Die Zelte waren in einer Art Halbkreis an das Seeufer angelegt worden und glichen denjenigen von Nigolor aufs Haar. Der einzige Unterschied war, dass darin von Frauen angeführte, schneefarbene Menschen lebten. An solchen Kleinigkeiten erkannte man, dass die komplette noch lebende Menschheit von den selben Menschen mit demselben Wissen abstammte.

Die Vereinigung der Armeen war nicht besonders spektakulär vonstatten gegangen. Der einzige mitgereiste General von Eboris hatte die Verstärkung von Nigolor erwartet. Sie stand mit einer kleinen Gruppe Kommandantinnen vor dem Belagerungsring, als Theo den Laster vorfuhr. Der General wies Nigolor seinen Platz im Belagerungsring zu und teilte Theo mit, wann und wo die erste Besprechung der Generäle und Kommandanten stattfinden würde. Dort würde man den bisherigen Stand der Dinge abklären, sowie den Verlauf der nächsten Tage und einen gemeinsamen Plan für die Eroberung erstellen.

Sobald das festgelegt war, erklärte Theo sich bereit die Informationen weiterzugeben und sie fuhren zu ihrem angewiesenen Lagerpunkt. Die Lasterkarawane von Nigolor befuhr zwar nur die Ränder des eborianischen Lagers, aber trotzdem trieb der Anblick ihres Volkes – so wohlbehalten, gesund und ungebrochen sie in dieser Welt waren – Tränen in Serajas Augen. Die Männer und Frauen in der eborianischen Armee arbeiteten Hand in Hand und niemand von ihnen schien auch nur Ansätze dessen erlebt zu haben, was die Elfenbeinmädchen in Serajas Lager durchmachten. Am liebsten wäre sie aus der Fahrerkabine gesprungen und hätte sich in die Arme ihres Volkes geworfen, aber stattdessen wandte sie ihren Blick ab und wischte sich unauffällig die melancholischen Freudentränen aus den Augenwinkeln.

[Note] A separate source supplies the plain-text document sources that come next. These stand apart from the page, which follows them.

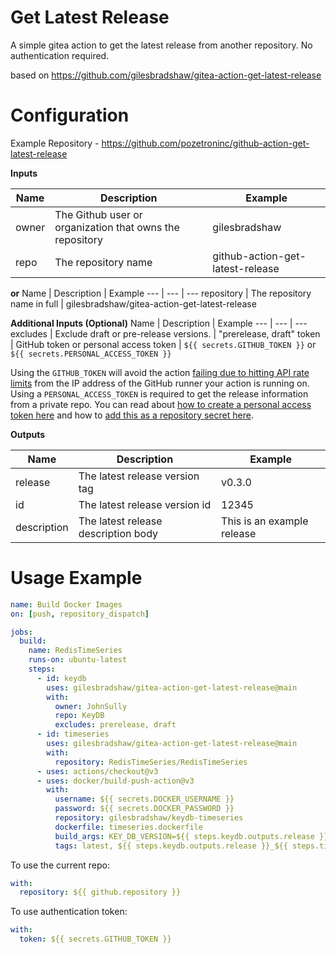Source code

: Get Latest Release
==================

A simple gitea action to get the latest release from another repository. No authentication required.

based on https://github.com/gilesbradshaw/gitea-action-get-latest-release

Configuration
=============

Example Repository - https://github.com/pozetroninc/github-action-get-latest-release

**Inputs**

Name | Description | Example
--- | --- | ---
owner | The Github user or organization that owns the repository |  gilesbradshaw
repo | The repository name | github-action-get-latest-release

**or**
Name | Description | Example
--- | --- | ---
repository | The repository name in full | gilesbradshaw/gitea-action-get-latest-release

**Additional Inputs (Optional)**
Name | Description | Example
--- | --- | ---
excludes | Exclude draft or pre-release versions. | "prerelease, draft"
token | GitHub token or personal access token | `${{ secrets.GITHUB_TOKEN }}` or `${{ secrets.PERSONAL_ACCESS_TOKEN }}`

Using the `GITHUB_TOKEN` will avoid the action [failing due to hitting API rate limits](https://github.com/gilesbradshaw/gitea-action-get-latest-release/issues/24) from the IP address of the GitHub runner your action is running on. Using a `PERSONAL_ACCESS_TOKEN` is required to get the release information from a private repo. You can read about [how to create a personal access token here](https://docs.github.com/en/github/authenticating-to-github/creating-a-personal-access-token) and how to [add this as a repository secret here](https://docs.github.com/en/github/automating-your-workflow-with-github-actions/creating-and-using-encrypted-secrets).

**Outputs**

Name | Description | Example
--- | --- | ---
release | The latest release version tag | v0.3.0
id | The latest release version id | 12345
description | The latest release description body | This is an example release

Usage Example
=============
``` yaml
name: Build Docker Images
on: [push, repository_dispatch]

jobs:
  build:
    name: RedisTimeSeries
    runs-on: ubuntu-latest
    steps:
      - id: keydb
        uses: gilesbradshaw/gitea-action-get-latest-release@main
        with:
          owner: JohnSully
          repo: KeyDB
          excludes: prerelease, draft
      - id: timeseries
        uses: gilesbradshaw/gitea-action-get-latest-release@main
        with:
          repository: RedisTimeSeries/RedisTimeSeries
      - uses: actions/checkout@v3
      - uses: docker/build-push-action@v3
        with:
          username: ${{ secrets.DOCKER_USERNAME }}
          password: ${{ secrets.DOCKER_PASSWORD }}
          repository: gilesbradshaw/keydb-timeseries
          dockerfile: timeseries.dockerfile
          build_args: KEY_DB_VERSION=${{ steps.keydb.outputs.release }}, REDIS_TIME_SERIES_VERSION=${{ steps.timeseries.outputs.release }}
          tags: latest, ${{ steps.keydb.outputs.release }}_${{ steps.timeseries.outputs.release }}

```

To use the current repo:
``` yaml
with:
  repository: ${{ github.repository }}
```

To use authentication token:
``` yaml
with:
  token: ${{ secrets.GITHUB_TOKEN }}
```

Es war wohl doch nicht alles Gute mit Fira von dieser Erde verschwunden.

Theos Stimme hatte sie aus ihren Gedanken gerissen, als er leise gesagt hatte: „Schau mal, Seraja. Das ist Aquarius."

Bei diesen Worten hatte sie ihren Kopf gehoben und nach vorne durch die Frontscheibe geschaut. Dank der freien Fläche, die sie am eborianischen Lager entlang befuhren, hatte sie freien Blick auf den See und die Kuppel gehabt. Auch wenn man auf der Hinfahrt die Wasserscheibe des Sees bereits bewundern konnte, war die Kuppel doch kaum zu erkennen gewesen, aber das hatte sich in diesen Moment geändert.

Die bläuliche, sich langsam rot färbende Himmelsdecke wurde von der überraschend glatten, aber dennoch gigantischen Wasserfläche, die die eigentliche Kuppel umgab, widergespiegelt. So viel flüssiges Wasser hatte das Elfenbeinmädchen noch nie an einem Ort gesehen und sie fragte sich, ob so das Meer aussah von dem in so vielen Büchern ihrer Kindheit die Rede gewesen war. In diesem Moment erstreckte sich der See nämlich zu allen Seiten bis zu der Begrenzung ihres Blickfeldes und mitten drin thronte in weiter Ferne eine Stadt, die aus Spiegeln zu bestehen schien.